Software entropy (and hence, performance degradation) must be constantly fought against. Actions must be taken to ensure the application remains within an acceptable performance threshold. A great way to do this is to have a visible profiling on the page while developing.

One of the best options for an “always visible on the page” profiler tool is MiniProfiler. It adds a little box in the corner of the page that has page response time, clicking the box shows more detailed profiling data on method execution time and SQL query time. For example:

mini profiler

Example courtesy of https://miniprofiler.com/

Unfortunately, MiniProfiler is only available on .NET or Ruby (boo). Fortunately, there is a port for the JVM: https://github.com/tomdcc/miniprofiler-jvm (yeah! thanks, tomdcc). The MiniProfiler JVM docs are pretty straight-forward. It is super easy to profile all EJB and Servlet calls. One thing that is not straight-forward is profiling Hibernate queries. The rest of this post describes how.

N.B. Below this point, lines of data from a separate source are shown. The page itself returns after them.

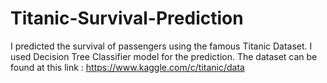 # Titanic-Survival-Prediction
I predicted the survival of passengers using the famous Titanic Dataset. I used Decision Tree Classifier model for the prediction.
The dataset can be found at this link : https://www.kaggle.com/c/titanic/data
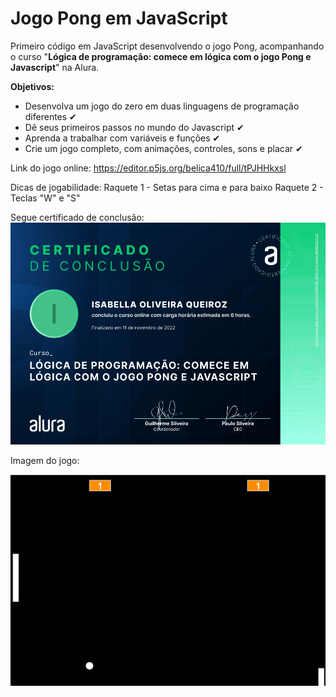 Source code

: # Jogo Pong em JavaScript

Primeiro código em JavaScript desenvolvendo o jogo Pong, acompanhando o curso "**Lógica de programação: comece em lógica com o jogo Pong e Javascript**" na Alura.

**Objetivos:**
  - Desenvolva um jogo do zero em duas linguagens de programação diferentes ✔
  - Dê seus primeiros passos no mundo do Javascript ✔
  - Aprenda a trabalhar com variáveis e funções ✔
  - Crie um jogo completo, com animações, controles, sons e placar ✔
  
Link do jogo online:
https://editor.p5js.org/belica410/full/tPJHHkxsl

Dicas de jogabilidade:
Raquete 1 - Setas para cima e para baixo
Raquete 2 - Teclas "W" e "S"

Segue certificado de conclusão:
![alt text](https://github.com/IsabellaOQ/jogo_pong_js/blob/master/certificado.png)

Imagem do jogo:

![alt text](https://github.com/IsabellaOQ/jogo_pong_js/blob/master/pongImage.png)

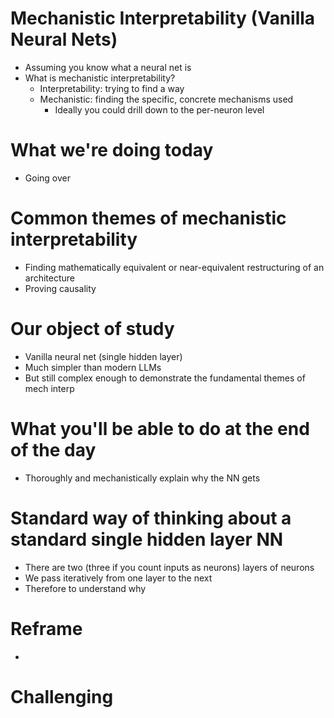 # Mechanistic Interpretability (Vanilla Neural Nets)

+ Assuming you know what a neural net is
+ What is mechanistic interpretability?
    - Interpretability: trying to find a way
    - Mechanistic: finding the specific, concrete mechanisms used
        * Ideally you could drill down to the per-neuron level

# What we're doing today

+ Going over

# Common themes of mechanistic interpretability

+ Finding mathematically equivalent or near-equivalent restructuring of an
  architecture
+ Proving causality

# Our object of study

+ Vanilla neural net (single hidden layer)
+ Much simpler than modern LLMs
+ But still complex enough to demonstrate the fundamental themes of mech interp

# What you'll be able to do at the end of the day

+ Thoroughly and mechanistically explain why the NN gets

# Standard way of thinking about a standard single hidden layer NN

+ There are two (three if you count inputs as neurons) layers of neurons
+ We pass iteratively from one layer to the next
+ Therefore to understand why 

# Reframe

+ 

# Challenging
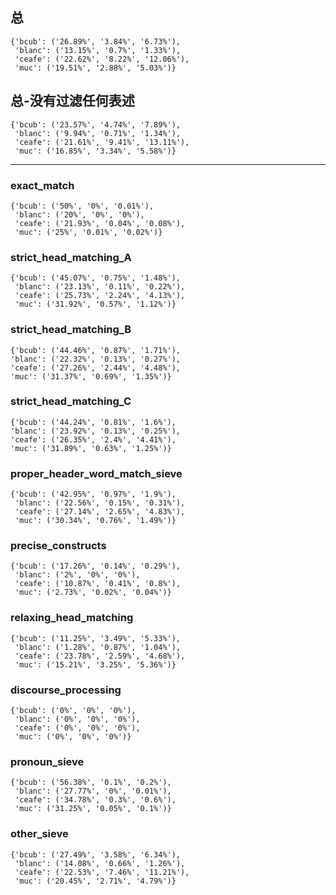 ## 总
    {'bcub': ('26.89%', '3.84%', '6.73%'),
     'blanc': ('13.15%', '0.7%', '1.33%'),
     'ceafe': ('22.62%', '8.22%', '12.06%'),
     'muc': ('19.51%', '2.88%', '5.03%')}

## 总-没有过滤任何表述

    {'bcub': ('23.57%', '4.74%', '7.89%'),
     'blanc': ('9.94%', '0.71%', '1.34%'),
     'ceafe': ('21.61%', '9.41%', '13.11%'),
     'muc': ('16.85%', '3.34%', '5.58%')}
 
---


### exact_match

    {'bcub': ('50%', '0%', '0.01%'),
     'blanc': ('20%', '0%', '0%'),
     'ceafe': ('21.93%', '0.04%', '0.08%'),
     'muc': ('25%', '0.01%', '0.02%')}
 
### strict_head_matching_A
        
    {'bcub': ('45.07%', '0.75%', '1.48%'),
     'blanc': ('23.13%', '0.11%', '0.22%'),
     'ceafe': ('25.73%', '2.24%', '4.13%'),
     'muc': ('31.92%', '0.57%', '1.12%')}
 
 
### strict_head_matching_B
 
    {'bcub': ('44.46%', '0.87%', '1.71%'),
    'blanc': ('22.32%', '0.13%', '0.27%'),
    'ceafe': ('27.26%', '2.44%', '4.48%'),
    'muc': ('31.37%', '0.69%', '1.35%')}
 
### strict_head_matching_C
 
    {'bcub': ('44.24%', '0.81%', '1.6%'),
    'blanc': ('23.92%', '0.13%', '0.25%'),
    'ceafe': ('26.35%', '2.4%', '4.41%'),
    'muc': ('31.89%', '0.63%', '1.25%')}
 
### proper_header_word_match_sieve

    {'bcub': ('42.95%', '0.97%', '1.9%'),
     'blanc': ('22.56%', '0.15%', '0.31%'),
     'ceafe': ('27.14%', '2.65%', '4.83%'),
     'muc': ('30.34%', '0.76%', '1.49%')}

### precise_constructs

    {'bcub': ('17.26%', '0.14%', '0.29%'),
     'blanc': ('2%', '0%', '0%'),
     'ceafe': ('10.87%', '0.41%', '0.8%'),
     'muc': ('2.73%', '0.02%', '0.04%')}
 
### relaxing_head_matching

    {'bcub': ('11.25%', '3.49%', '5.33%'),
     'blanc': ('1.28%', '0.87%', '1.04%'),
     'ceafe': ('23.78%', '2.59%', '4.68%'),
     'muc': ('15.21%', '3.25%', '5.36%')}
 
### discourse_processing

    {'bcub': ('0%', '0%', '0%'),
     'blanc': ('0%', '0%', '0%'),
     'ceafe': ('0%', '0%', '0%'),
     'muc': ('0%', '0%', '0%')}
 
### pronoun_sieve

    {'bcub': ('56.38%', '0.1%', '0.2%'),
     'blanc': ('27.77%', '0%', '0.01%'),
     'ceafe': ('34.78%', '0.3%', '0.6%'),
     'muc': ('31.25%', '0.05%', '0.1%')}
 
 
### other_sieve

    {'bcub': ('27.49%', '3.58%', '6.34%'),
     'blanc': ('14.08%', '0.66%', '1.26%'),
     'ceafe': ('22.53%', '7.46%', '11.21%'),
     'muc': ('20.45%', '2.71%', '4.79%')} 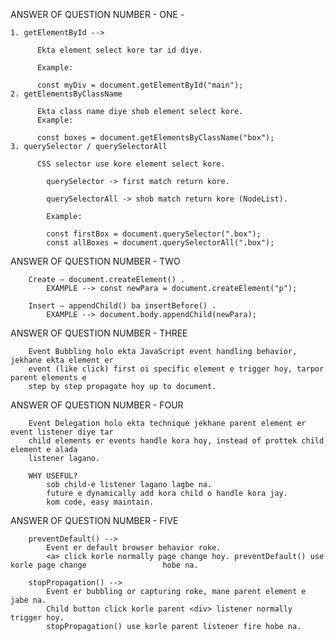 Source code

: ANSWER OF QUESTION NUMBER - ONE - 

    1. getElementById -->

          Ekta element select kore tar id diye.

          Example:

          const myDiv = document.getElementById("main");
    2. getElementsByClassName

          Ekta class name diye shob element select kore.
          Example:

          const boxes = document.getElementsByClassName("box");
    3. querySelector / querySelectorAll

          CSS selector use kore element select kore.

            querySelector -> first match return kore.

            querySelectorAll -> shob match return kore (NodeList).

            Example:

            const firstBox = document.querySelector(".box"); 
            const allBoxes = document.querySelectorAll(".box");

ANSWER OF QUESTION NUMBER - TWO

        Create – document.createElement() .
            EXAMPLE --> const newPara = document.createElement("p");

        Insert – appendChild() ba insertBefore() .
            EXAMPLE --> document.body.appendChild(newPara);
            
ANSWER OF QUESTION NUMBER - THREE

        Event Bubbling holo ekta JavaScript event handling behavior, jekhane ekta element er     
        event (like click) first oi specific element e trigger hoy, tarpor parent elements e 
        step by step propagate hoy up to document.

ANSWER OF QUESTION NUMBER - FOUR

        Event Delegation holo ekta technique jekhane parent element er event listener diye tar 
        child elements er events handle kora hoy, instead of prottek child element e alada 
        listener lagano.

        WHY USEFUL? 
            sob child-e listener lagano lagbe na.
            future e dynamically add kora child o handle kora jay.
            kom code, easy maintain.

ANSWER OF QUESTION NUMBER - FIVE

        preventDefault() --> 
            Event er default browser behavior roke.
            <a> click korle normally page change hoy. preventDefault() use korle page change                 hobe na.

        stopPropagation() -->
            Event er bubbling or capturing roke, mane parent element e jabe na.
            Child button click korle parent <div> listener normally trigger hoy.             
            stopPropagation() use korle parent listener fire hobe na.




            
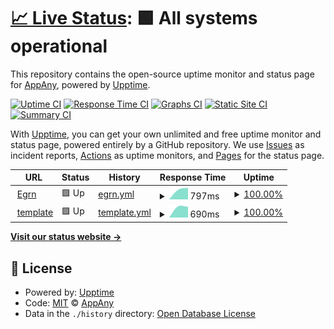 # [📈 Live Status](https://status.appany.ru): <!--live status--> **🟩 All systems operational**

This repository contains the open-source uptime monitor and status page for [AppAny](https://appany.ru), powered by [Upptime](https://github.com/upptime/upptime).

[![Uptime CI](https://github.com/appany/AppAny.StatusPage/workflows/Uptime%20CI/badge.svg)](https://github.com/upptime/upptime/actions?query=workflow%3A%22Uptime+CI%22)
[![Response Time CI](https://github.com/appany/AppAny.StatusPage/workflows/Response%20Time%20CI/badge.svg)](https://github.com/upptime/upptime/actions?query=workflow%3A%22Response+Time+CI%22)
[![Graphs CI](https://github.com/appany/AppAny.StatusPage/workflows/Graphs%20CI/badge.svg)](https://github.com/upptime/upptime/actions?query=workflow%3A%22Graphs+CI%22)
[![Static Site CI](https://github.com/appany/AppAny.StatusPage/workflows/Static%20Site%20CI/badge.svg)](https://github.com/upptime/upptime/actions?query=workflow%3A%22Static+Site+CI%22)
[![Summary CI](https://github.com/appany/AppAny.StatusPage/workflows/Summary%20CI/badge.svg)](https://github.com/upptime/upptime/actions?query=workflow%3A%22Summary+CI%22)

With [Upptime](https://upptime.js.org), you can get your own unlimited and free uptime monitor and status page, powered entirely by a GitHub repository. We use [Issues](https://github.com/appany/AppAny.StatusPage/issues) as incident reports, [Actions](https://github.com/appany/AppAny.StatusPage/actions) as uptime monitors, and [Pages](https://status.appany.ru) for the status page.

<!--start: status pages-->
<!-- This summary is generated by Upptime (https://github.com/upptime/upptime) -->
<!-- Do not edit this manually, your changes will be overwritten -->
<!-- prettier-ignore -->
| URL | Status | History | Response Time | Uptime |
| --- | ------ | ------- | ------------- | ------ |
| <img alt="" src="https://favicons.githubusercontent.com/egrn.appany.ru" height="13"> [Egrn](https://egrn.appany.ru) | 🟩 Up | [egrn.yml](https://github.com/appany/AppAny.StatusPage/commits/master/history/egrn.yml) | <details><summary><img alt="Response time graph" src="./graphs/egrn/response-time-week.png" height="20"> 797ms</summary><br><a href="https://status.appany.ru/history/egrn"><img alt="Response time 797" src="https://img.shields.io/endpoint?url=https%3A%2F%2Fraw.githubusercontent.com%2Fappany%2FAppAny.StatusPage%2Fmaster%2Fapi%2Fegrn%2Fresponse-time.json"></a><br><a href="https://status.appany.ru/history/egrn"><img alt="24-hour response time 797" src="https://img.shields.io/endpoint?url=https%3A%2F%2Fraw.githubusercontent.com%2Fappany%2FAppAny.StatusPage%2Fmaster%2Fapi%2Fegrn%2Fresponse-time-day.json"></a><br><a href="https://status.appany.ru/history/egrn"><img alt="7-day response time 797" src="https://img.shields.io/endpoint?url=https%3A%2F%2Fraw.githubusercontent.com%2Fappany%2FAppAny.StatusPage%2Fmaster%2Fapi%2Fegrn%2Fresponse-time-week.json"></a><br><a href="https://status.appany.ru/history/egrn"><img alt="30-day response time 797" src="https://img.shields.io/endpoint?url=https%3A%2F%2Fraw.githubusercontent.com%2Fappany%2FAppAny.StatusPage%2Fmaster%2Fapi%2Fegrn%2Fresponse-time-month.json"></a><br><a href="https://status.appany.ru/history/egrn"><img alt="1-year response time 797" src="https://img.shields.io/endpoint?url=https%3A%2F%2Fraw.githubusercontent.com%2Fappany%2FAppAny.StatusPage%2Fmaster%2Fapi%2Fegrn%2Fresponse-time-year.json"></a></details> | <details><summary><a href="https://status.appany.ru/history/egrn">100.00%</a></summary><a href="https://status.appany.ru/history/egrn"><img alt="All-time uptime 100.00%" src="https://img.shields.io/endpoint?url=https%3A%2F%2Fraw.githubusercontent.com%2Fappany%2FAppAny.StatusPage%2Fmaster%2Fapi%2Fegrn%2Fuptime.json"></a><br><a href="https://status.appany.ru/history/egrn"><img alt="24-hour uptime 100.00%" src="https://img.shields.io/endpoint?url=https%3A%2F%2Fraw.githubusercontent.com%2Fappany%2FAppAny.StatusPage%2Fmaster%2Fapi%2Fegrn%2Fuptime-day.json"></a><br><a href="https://status.appany.ru/history/egrn"><img alt="7-day uptime 100.00%" src="https://img.shields.io/endpoint?url=https%3A%2F%2Fraw.githubusercontent.com%2Fappany%2FAppAny.StatusPage%2Fmaster%2Fapi%2Fegrn%2Fuptime-week.json"></a><br><a href="https://status.appany.ru/history/egrn"><img alt="30-day uptime 100.00%" src="https://img.shields.io/endpoint?url=https%3A%2F%2Fraw.githubusercontent.com%2Fappany%2FAppAny.StatusPage%2Fmaster%2Fapi%2Fegrn%2Fuptime-month.json"></a><br><a href="https://status.appany.ru/history/egrn"><img alt="1-year uptime 100.00%" src="https://img.shields.io/endpoint?url=https%3A%2F%2Fraw.githubusercontent.com%2Fappany%2FAppAny.StatusPage%2Fmaster%2Fapi%2Fegrn%2Fuptime-year.json"></a></details>
| <img alt="" src="https://favicons.githubusercontent.com/template.staging.appany.ru" height="13"> [template](https://template.staging.appany.ru) | 🟩 Up | [template.yml](https://github.com/appany/AppAny.StatusPage/commits/master/history/template.yml) | <details><summary><img alt="Response time graph" src="./graphs/template/response-time-week.png" height="20"> 690ms</summary><br><a href="https://status.appany.ru/history/template"><img alt="Response time 690" src="https://img.shields.io/endpoint?url=https%3A%2F%2Fraw.githubusercontent.com%2Fappany%2FAppAny.StatusPage%2Fmaster%2Fapi%2Ftemplate%2Fresponse-time.json"></a><br><a href="https://status.appany.ru/history/template"><img alt="24-hour response time 690" src="https://img.shields.io/endpoint?url=https%3A%2F%2Fraw.githubusercontent.com%2Fappany%2FAppAny.StatusPage%2Fmaster%2Fapi%2Ftemplate%2Fresponse-time-day.json"></a><br><a href="https://status.appany.ru/history/template"><img alt="7-day response time 690" src="https://img.shields.io/endpoint?url=https%3A%2F%2Fraw.githubusercontent.com%2Fappany%2FAppAny.StatusPage%2Fmaster%2Fapi%2Ftemplate%2Fresponse-time-week.json"></a><br><a href="https://status.appany.ru/history/template"><img alt="30-day response time 690" src="https://img.shields.io/endpoint?url=https%3A%2F%2Fraw.githubusercontent.com%2Fappany%2FAppAny.StatusPage%2Fmaster%2Fapi%2Ftemplate%2Fresponse-time-month.json"></a><br><a href="https://status.appany.ru/history/template"><img alt="1-year response time 690" src="https://img.shields.io/endpoint?url=https%3A%2F%2Fraw.githubusercontent.com%2Fappany%2FAppAny.StatusPage%2Fmaster%2Fapi%2Ftemplate%2Fresponse-time-year.json"></a></details> | <details><summary><a href="https://status.appany.ru/history/template">100.00%</a></summary><a href="https://status.appany.ru/history/template"><img alt="All-time uptime 100.00%" src="https://img.shields.io/endpoint?url=https%3A%2F%2Fraw.githubusercontent.com%2Fappany%2FAppAny.StatusPage%2Fmaster%2Fapi%2Ftemplate%2Fuptime.json"></a><br><a href="https://status.appany.ru/history/template"><img alt="24-hour uptime 100.00%" src="https://img.shields.io/endpoint?url=https%3A%2F%2Fraw.githubusercontent.com%2Fappany%2FAppAny.StatusPage%2Fmaster%2Fapi%2Ftemplate%2Fuptime-day.json"></a><br><a href="https://status.appany.ru/history/template"><img alt="7-day uptime 100.00%" src="https://img.shields.io/endpoint?url=https%3A%2F%2Fraw.githubusercontent.com%2Fappany%2FAppAny.StatusPage%2Fmaster%2Fapi%2Ftemplate%2Fuptime-week.json"></a><br><a href="https://status.appany.ru/history/template"><img alt="30-day uptime 100.00%" src="https://img.shields.io/endpoint?url=https%3A%2F%2Fraw.githubusercontent.com%2Fappany%2FAppAny.StatusPage%2Fmaster%2Fapi%2Ftemplate%2Fuptime-month.json"></a><br><a href="https://status.appany.ru/history/template"><img alt="1-year uptime 100.00%" src="https://img.shields.io/endpoint?url=https%3A%2F%2Fraw.githubusercontent.com%2Fappany%2FAppAny.StatusPage%2Fmaster%2Fapi%2Ftemplate%2Fuptime-year.json"></a></details>

<!--end: status pages-->

[**Visit our status website →**](https://status.appany.ru)

## 📄 License

- Powered by: [Upptime](https://github.com/upptime/upptime)
- Code: [MIT](./LICENSE) © [AppAny](https://appany.ru)
- Data in the `./history` directory: [Open Database License](https://opendatacommons.org/licenses/odbl/1-0/)
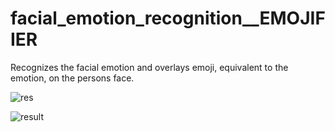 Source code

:# facial_emotion_recognition__EMOJIFIER
Recognizes the facial emotion and overlays emoji, equivalent to the emotion, on the persons face.  

![res](https://user-images.githubusercontent.com/20581741/46920875-34492e00-d012-11e8-81ac-fb9a69a40a57.gif)  

![result](https://user-images.githubusercontent.com/20581741/46920764-a4ef4b00-d010-11e8-943e-79623139d073.gif)
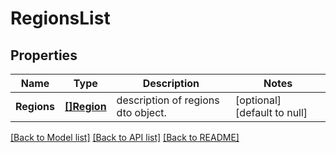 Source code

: # RegionsList

## Properties
Name | Type | Description | Notes
------------ | ------------- | ------------- | -------------
**Regions** | [**[]Region**](Region.md) | description of regions dto object. | [optional] [default to null]

[[Back to Model list]](../README.md#documentation-for-models) [[Back to API list]](../README.md#documentation-for-api-endpoints) [[Back to README]](../README.md)

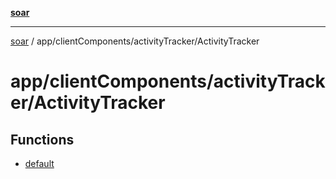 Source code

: [**soar**](../../../../README.md)

***

[soar](../../../../modules.md) / app/clientComponents/activityTracker/ActivityTracker

# app/clientComponents/activityTracker/ActivityTracker

## Functions

- [default](functions/default.md)
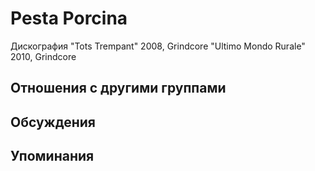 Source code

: # Pesta Porcina

Дискография
"Tots Trempant" 2008, Grindcore
"Ultimo Mondo Rurale" 2010, Grindcore

## Отношения с другими группами


## Обсуждения


## Упоминания

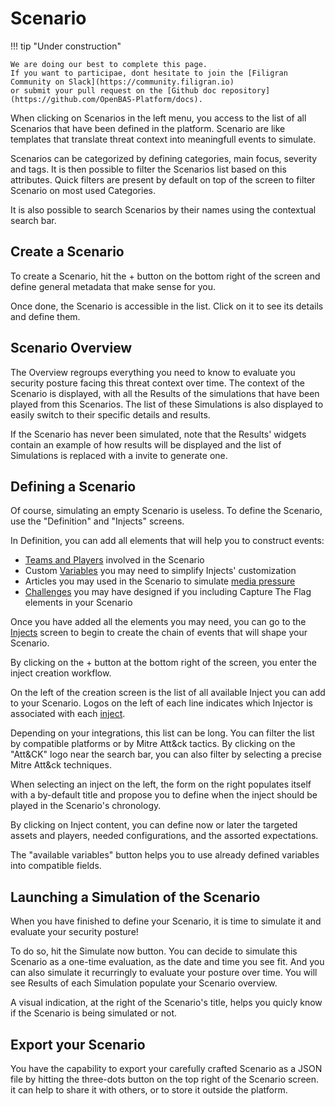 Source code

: # Scenario
!!! tip "Under construction"

    We are doing our best to complete this page. 
    If you want to participae, dont hesitate to join the [Filigran Community on Slack](https://community.filigran.io) 
    or submit your pull request on the [Github doc repository](https://github.com/OpenBAS-Platform/docs).



When clicking on Scenarios in the left menu, you access to the list of all Scenarios that have been defined in the platform. Scenario are like templates that translate threat context into meaningfull events to simulate.

Scenarios can be categorized by defining categories, main focus, severity and tags. It is then possible to filter the Scenarios list based on this attributes. Quick filters are present by default on top of the screen to filter Scenario on most used Categories.

It is also possible to search Scenarios by their names using the contextual search bar.

<!-- screenshot du screen de la liste de scenarios -->


## Create a Scenario

To create a Scenario, hit the + button on the bottom right of the screen and define general metadata that make sense for you. 

Once done, the Scenario is accessible in the list. Click on it to see its details and define them.

## Scenario Overview

The Overview regroups everything you need to know to evaluate you security posture facing this threat context over time. The context of the Scenario is displayed, with all the Results of the simulations that have been played from this Scenarios. The list of these Simulations is also displayed to easily switch to their specific details and results.

If the Scenario has never been simulated, note that the Results' widgets contain an example of how results will be displayed and the list of Simulations is replaced with a invite to generate one.

<!-- screenshot de l'overview d'un scenario simulé plusieurs fois -->

## Defining a Scenario

Of course, simulating an empty Scenario is useless. To define the Scenario, use the "Definition" and "Injects" screens.

In Definition, you can add all elements that will help you to construct events:
- [Teams and Players](teams_and_players_and_organizations.md) involved in the Scenario
- Custom [Variables](variables.md) you may need to simplify Injects' customization
- Articles you may used in the Scenario to simulate [media pressure](media_pressure.md)
- [Challenges](challenges.md) you may have designed if you including Capture The Flag elements in your Scenario

<!-- screenshot of the Definition screen with elements inside -->

Once you have added all the elements you may need, you can go to the [Injects](injects.md) screen to begin to create the chain of events that will shape your Scenario.

By clicking on the + button at the bottom right of the screen, you enter the inject creation workflow.

On the left of the creation screen is the list of all available Inject you can add to your Scenario. Logos on the left of each line indicates which Injector is associated with each [inject](injects.md).

Depending on your integrations, this list can be long. You can filter the list by compatible platforms or by Mitre Att&ck tactics. By clicking on the "Att&CK" logo near the search bar, you can also filter by selecting a precise Mitre Att&ck techniques.

When selecting an inject on the left, the form on the right populates itself with a by-default title and propose you to define when the inject should be played in the Scenario's chronology.

By clicking on Inject content, you can define now or later the targeted assets and players, needed configurations, and the assorted expectations.

The "available variables" button helps you to use already defined variables into compatible fields.

## Launching a Simulation of the Scenario

When you have finished to define your Scenario, it is time to simulate it and evaluate your security posture!

To do so, hit the Simulate now button. You can decide to simulate this Scenario as a one-time evaluation, as the date and time you see fit. And you can also simulate it recurringly to evaluate your posture over time. You will see Results of each Simulation populate your Scenario overview.

A visual indication, at the right of the Scenario's title, helps you quicly know if the Scenario is being simulated or not.

## Export your Scenario

You have the capability to export your carefully crafted Scenario as a JSON file by hitting the three-dots button on the top right of the Scenario screen. it can help to share it with others, or to store it outside the platform. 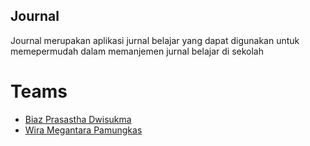 ## Journal 

Journal merupakan aplikasi jurnal belajar yang dapat digunakan untuk memepermudah dalam memanjemen jurnal belajar di sekolah

# Teams

- [Biaz Prasastha Dwisukma](https://github.com/BiazPrasastha/) 
- [Wira Megantara Pamungkas](https://github.com/Spica027/)
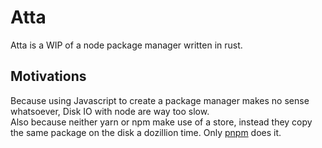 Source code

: # Atta
Atta is a WIP of a node package manager written in rust.

## Motivations
Because using Javascript to create a package manager makes no sense whatsoever, Disk IO with node are way too slow.  
Also because neither yarn or npm make use of a store, instead they copy the same package on the disk a dozillion time. Only [pnpm](https://github.com/pnpm/pnpm) does it. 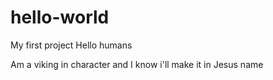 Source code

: # hello-world
My first project
Hello humans

Am a viking in character and I know i'll make it in Jesus name
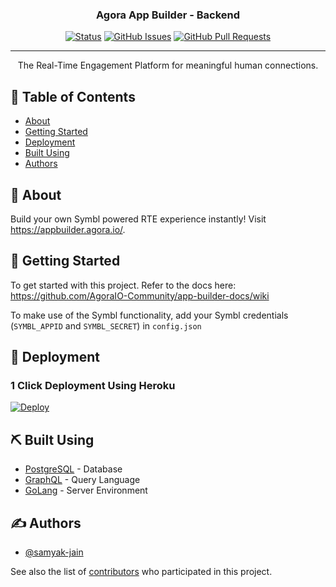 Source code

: <h3 align="center">Agora App Builder - Backend</h3>

<div align="center">

  [![Status](https://img.shields.io/badge/status-active-success.svg)]() 
  [![GitHub Issues](https://img.shields.io/github/issues/samyak-jain/AgoraBackend.svg)](https://github.com/samyak-jain/AgoraBackend/issues)
  [![GitHub Pull Requests](https://img.shields.io/github/issues-pr/samyak-jain/AgoraBackend.svg)](https://github.com/samyak-jain/AgoraBackend/pulls)

</div>

---

<p align="center"> The Real-Time Engagement Platform for meaningful human connections.
    <br> 
</p>

## 📝 Table of Contents
- [About](#about)
- [Getting Started](#getting_started)
- [Deployment](#deployment)
- [Built Using](#built_using)
- [Authors](#authors)

## 🧐 About <a name = "about"></a>
Build your own Symbl powered RTE experience instantly! Visit https://appbuilder.agora.io/.

## 🏁 Getting Started <a name = "getting_started"></a>
To get started with this project. Refer to the docs here: https://github.com/AgoraIO-Community/app-builder-docs/wiki

To make use of the Symbl functionality, add your Symbl credentials (`SYMBL_APPID` and `SYMBL_SECRET`) in `config.json`

## 🚀 Deployment <a name = "deployment"></a>

### 1 Click Deployment Using Heroku
[![Deploy](https://www.herokucdn.com/deploy/button.svg)](https://heroku.com/deploy?template=https://github.com/samyak-jain/AgoraBackend)

## ⛏️ Built Using <a name = "built_using"></a>
- [PostgreSQL](https://www.postgresql.org/) - Database
- [GraphQL](https://graphql.org/) - Query Language
- [GoLang](https://golang.org/) - Server Environment

## ✍️ Authors <a name = "authors"></a>
- [@samyak-jain](https://github.com/samyak-jain)

See also the list of [contributors](https://github.com/samyak-jain/AgoraBackend/contributors) who participated in this project.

Profiling Hibernate Queries

Hibernate has the concept of a Connection Provider, which is basically a java.sql.Connection factory that Hibernate uses to get database connections. We’ll write a custom Connection Provider and wrap the Hibernate data source with the io.jdev.miniprofiler.sql.ProfilingDataSource:

package com.jonbake.hibernate;

import io.jdev.miniprofiler.sql.ProfilingDataSource;

import javax.naming.InitialContext;
import javax.naming.NamingException;
import javax.sql.DataSource;

import org.hibernate.engine.jdbc.connections.internal.DatasourceConnectionProviderImpl;

public class ProfilingConnectionProvider extends DatasourceConnectionProviderImpl {
    public ProfilingConnectionProvider () {
        try {
            // Wrap the normal Hibernate datasource to enable profiling
            setDataSource(new ProfilingDataSource((DataSource) new InitialContext().lookup("java:/datasources/HibernateDS")));
        } catch (NamingException e) {
        }
    }
}

And then update your persistence.xml to use the custom Connection Provider.

<property name="hibernate.connection.provider_class" value="com.jonbake.hibernate.ProfilingConnectionProvider" />

That’s it! Now Hibernate queries will be visible within the profiler.